=== YOUR OBJECTIVE ===
Within the records, say how many lines include the word "textbf"; the answer should be the number and no more.

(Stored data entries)
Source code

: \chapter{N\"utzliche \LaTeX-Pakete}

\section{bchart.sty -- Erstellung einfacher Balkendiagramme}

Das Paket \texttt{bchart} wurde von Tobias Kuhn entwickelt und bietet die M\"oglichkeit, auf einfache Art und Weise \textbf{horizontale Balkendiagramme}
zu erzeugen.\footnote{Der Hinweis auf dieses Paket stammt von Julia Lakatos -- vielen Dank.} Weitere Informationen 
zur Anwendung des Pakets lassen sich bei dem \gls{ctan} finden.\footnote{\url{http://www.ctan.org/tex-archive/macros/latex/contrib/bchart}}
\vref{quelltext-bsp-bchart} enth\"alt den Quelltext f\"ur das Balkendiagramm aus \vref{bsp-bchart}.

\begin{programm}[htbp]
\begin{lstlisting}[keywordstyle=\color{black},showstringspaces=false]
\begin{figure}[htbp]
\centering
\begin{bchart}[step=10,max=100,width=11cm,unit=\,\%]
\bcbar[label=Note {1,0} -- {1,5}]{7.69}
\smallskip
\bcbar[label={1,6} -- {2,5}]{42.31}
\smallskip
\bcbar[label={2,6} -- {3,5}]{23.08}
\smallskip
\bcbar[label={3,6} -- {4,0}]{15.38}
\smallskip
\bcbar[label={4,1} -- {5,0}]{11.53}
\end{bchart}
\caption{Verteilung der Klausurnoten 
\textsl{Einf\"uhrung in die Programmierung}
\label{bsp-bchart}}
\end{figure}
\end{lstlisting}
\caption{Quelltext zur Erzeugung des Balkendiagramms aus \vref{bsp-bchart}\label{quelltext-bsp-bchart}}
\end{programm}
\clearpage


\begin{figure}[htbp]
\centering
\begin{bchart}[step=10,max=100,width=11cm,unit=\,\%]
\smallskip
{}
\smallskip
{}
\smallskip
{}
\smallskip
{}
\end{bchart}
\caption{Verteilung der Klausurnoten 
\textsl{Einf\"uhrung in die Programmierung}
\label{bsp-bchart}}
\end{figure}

...

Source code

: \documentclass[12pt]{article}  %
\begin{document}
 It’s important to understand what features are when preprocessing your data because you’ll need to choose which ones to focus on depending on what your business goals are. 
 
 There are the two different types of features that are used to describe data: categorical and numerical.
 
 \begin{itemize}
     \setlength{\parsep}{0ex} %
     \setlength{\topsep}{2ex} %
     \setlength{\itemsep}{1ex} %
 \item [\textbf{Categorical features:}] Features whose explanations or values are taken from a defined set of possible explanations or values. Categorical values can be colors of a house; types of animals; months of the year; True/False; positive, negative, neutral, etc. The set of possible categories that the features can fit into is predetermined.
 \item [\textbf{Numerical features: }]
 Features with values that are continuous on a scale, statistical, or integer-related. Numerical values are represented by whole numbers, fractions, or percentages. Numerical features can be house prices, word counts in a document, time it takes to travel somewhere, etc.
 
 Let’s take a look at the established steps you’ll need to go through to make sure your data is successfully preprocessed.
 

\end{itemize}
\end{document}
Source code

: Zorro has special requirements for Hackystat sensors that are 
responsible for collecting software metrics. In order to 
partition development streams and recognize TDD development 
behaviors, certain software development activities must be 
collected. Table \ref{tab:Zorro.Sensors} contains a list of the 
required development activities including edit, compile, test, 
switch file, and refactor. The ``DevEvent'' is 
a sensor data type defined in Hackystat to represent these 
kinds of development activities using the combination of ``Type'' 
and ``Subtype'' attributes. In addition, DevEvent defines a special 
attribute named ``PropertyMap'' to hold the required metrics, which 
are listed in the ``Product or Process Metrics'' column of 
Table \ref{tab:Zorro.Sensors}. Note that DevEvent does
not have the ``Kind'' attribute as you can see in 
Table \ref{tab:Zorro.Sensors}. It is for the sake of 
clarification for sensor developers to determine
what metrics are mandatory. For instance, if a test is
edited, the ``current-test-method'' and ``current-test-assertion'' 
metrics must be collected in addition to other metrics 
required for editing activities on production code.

=== FINISHED TASK ===
3